* Problem to work on:
Check every line below, and copy those that include "length".

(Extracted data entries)
• • • • •
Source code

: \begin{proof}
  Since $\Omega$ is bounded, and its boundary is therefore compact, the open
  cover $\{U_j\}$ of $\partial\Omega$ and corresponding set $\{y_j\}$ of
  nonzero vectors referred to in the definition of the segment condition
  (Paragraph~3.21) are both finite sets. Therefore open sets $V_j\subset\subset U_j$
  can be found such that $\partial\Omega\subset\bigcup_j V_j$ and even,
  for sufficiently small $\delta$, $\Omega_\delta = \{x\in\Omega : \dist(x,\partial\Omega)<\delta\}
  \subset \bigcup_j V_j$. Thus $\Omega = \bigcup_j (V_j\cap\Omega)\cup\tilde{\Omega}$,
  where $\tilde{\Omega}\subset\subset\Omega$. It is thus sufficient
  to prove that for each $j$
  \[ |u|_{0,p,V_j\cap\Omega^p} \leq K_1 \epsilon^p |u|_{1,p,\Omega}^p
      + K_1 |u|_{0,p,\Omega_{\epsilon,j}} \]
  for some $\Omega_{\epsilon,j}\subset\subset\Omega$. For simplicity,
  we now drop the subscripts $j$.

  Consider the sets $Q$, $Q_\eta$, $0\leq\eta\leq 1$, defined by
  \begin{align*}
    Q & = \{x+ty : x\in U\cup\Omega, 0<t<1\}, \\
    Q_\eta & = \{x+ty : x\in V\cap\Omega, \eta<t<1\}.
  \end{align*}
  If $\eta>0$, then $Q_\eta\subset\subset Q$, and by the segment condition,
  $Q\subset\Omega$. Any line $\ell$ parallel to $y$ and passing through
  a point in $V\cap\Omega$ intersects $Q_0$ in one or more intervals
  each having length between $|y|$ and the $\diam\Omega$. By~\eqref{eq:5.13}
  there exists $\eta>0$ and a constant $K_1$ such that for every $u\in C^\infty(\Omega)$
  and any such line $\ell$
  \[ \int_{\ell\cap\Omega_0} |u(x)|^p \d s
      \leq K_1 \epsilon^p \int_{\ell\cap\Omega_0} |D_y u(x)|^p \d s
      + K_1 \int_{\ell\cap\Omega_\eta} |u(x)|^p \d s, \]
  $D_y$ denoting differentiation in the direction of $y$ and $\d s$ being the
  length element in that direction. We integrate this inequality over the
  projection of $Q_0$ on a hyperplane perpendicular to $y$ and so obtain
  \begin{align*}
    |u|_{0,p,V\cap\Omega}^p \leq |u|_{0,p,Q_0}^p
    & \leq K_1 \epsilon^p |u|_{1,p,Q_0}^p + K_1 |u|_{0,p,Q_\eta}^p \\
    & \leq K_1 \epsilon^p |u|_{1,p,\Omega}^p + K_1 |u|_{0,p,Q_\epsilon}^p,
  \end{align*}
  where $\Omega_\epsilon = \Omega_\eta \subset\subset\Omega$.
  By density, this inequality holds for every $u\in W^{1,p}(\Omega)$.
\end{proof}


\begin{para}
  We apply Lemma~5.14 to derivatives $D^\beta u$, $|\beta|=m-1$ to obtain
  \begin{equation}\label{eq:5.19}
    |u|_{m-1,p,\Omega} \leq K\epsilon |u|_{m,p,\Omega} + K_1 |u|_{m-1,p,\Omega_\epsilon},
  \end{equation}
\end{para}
• • • • •
* Response to the task:
  each having length between $|y|$ and the $\diam\Omega$. By~\eqref{eq:5.13}
  length element in that direction. We integrate this inequality over the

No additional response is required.